| Work request |
Are you able to retype all the records below exactly?

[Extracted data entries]
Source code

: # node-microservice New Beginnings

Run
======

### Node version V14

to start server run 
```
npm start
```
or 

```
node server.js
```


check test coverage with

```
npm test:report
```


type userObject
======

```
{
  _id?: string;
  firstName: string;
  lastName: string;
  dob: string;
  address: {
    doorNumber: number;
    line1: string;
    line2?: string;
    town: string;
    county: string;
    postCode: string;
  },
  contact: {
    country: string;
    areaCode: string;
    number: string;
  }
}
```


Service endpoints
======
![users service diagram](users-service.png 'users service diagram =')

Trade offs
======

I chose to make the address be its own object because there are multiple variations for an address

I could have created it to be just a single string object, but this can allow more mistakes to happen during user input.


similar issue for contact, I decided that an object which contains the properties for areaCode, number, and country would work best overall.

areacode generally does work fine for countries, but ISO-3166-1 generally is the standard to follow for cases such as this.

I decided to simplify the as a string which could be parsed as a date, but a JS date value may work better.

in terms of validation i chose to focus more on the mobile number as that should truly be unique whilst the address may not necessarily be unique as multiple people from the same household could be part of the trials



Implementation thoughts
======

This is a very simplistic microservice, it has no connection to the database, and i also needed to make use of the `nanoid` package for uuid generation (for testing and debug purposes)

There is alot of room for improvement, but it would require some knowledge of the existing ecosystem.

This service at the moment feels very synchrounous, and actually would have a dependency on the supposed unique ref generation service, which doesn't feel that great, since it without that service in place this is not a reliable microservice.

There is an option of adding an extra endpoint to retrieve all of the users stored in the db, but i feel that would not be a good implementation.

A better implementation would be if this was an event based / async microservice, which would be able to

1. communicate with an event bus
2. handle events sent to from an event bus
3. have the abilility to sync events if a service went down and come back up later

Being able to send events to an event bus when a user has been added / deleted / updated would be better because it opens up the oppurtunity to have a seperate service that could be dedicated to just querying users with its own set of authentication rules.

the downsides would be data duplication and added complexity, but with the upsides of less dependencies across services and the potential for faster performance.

| Solution to this problem |
Source code

: # node-microservice New Beginnings

Run
======

### Node version V14

to start server run 
```
npm start
```
or 

```
node server.js
```


check test coverage with

```
npm test:report
```


type userObject
======

```
{
  _id?: string;
  firstName: string;
  lastName: string;
  dob: string;
  address: {
    doorNumber: number;
    line1: string;
    line2?: string;
    town: string;
    county: string;
    postCode: string;
  },
  contact: {
    country: string;
    areaCode: string;
    number: string;
  }
}
```


Service endpoints
======
![users service diagram](users-service.png 'users service diagram =')

Trade offs
======

I chose to make the address be its own object because there are multiple variations for an address

I could have created it to be just a single string object, but this can allow more mistakes to happen during user input.


similar issue for contact, I decided that an object which contains the properties for areaCode, number, and country would work best overall.

areacode generally does work fine for countries, but ISO-3166-1 generally is the standard to follow for cases such as this.

I decided to simplify the as a string which could be parsed as a date, but a JS date value may work better.

in terms of validation i chose to focus more on the mobile number as that should truly be unique whilst the address may not necessarily be unique as multiple people from the same household could be part of the trials



Implementation thoughts
======

This is a very simplistic microservice, it has no connection to the database, and i also needed to make use of the `nanoid` package for uuid generation (for testing and debug purposes)

There is alot of room for improvement, but it would require some knowledge of the existing ecosystem.

This service at the moment feels very synchrounous, and actually would have a dependency on the supposed unique ref generation service, which doesn't feel that great, since it without that service in place this is not a reliable microservice.

There is an option of adding an extra endpoint to retrieve all of the users stored in the db, but i feel that would not be a good implementation.

A better implementation would be if this was an event based / async microservice, which would be able to

1. communicate with an event bus
2. handle events sent to from an event bus
3. have the abilility to sync events if a service went down and come back up later

Being able to send events to an event bus when a user has been added / deleted / updated would be better because it opens up the oppurtunity to have a seperate service that could be dedicated to just querying users with its own set of authentication rules.

the downsides would be data duplication and added complexity, but with the upsides of less dependencies across services and the potential for faster performance.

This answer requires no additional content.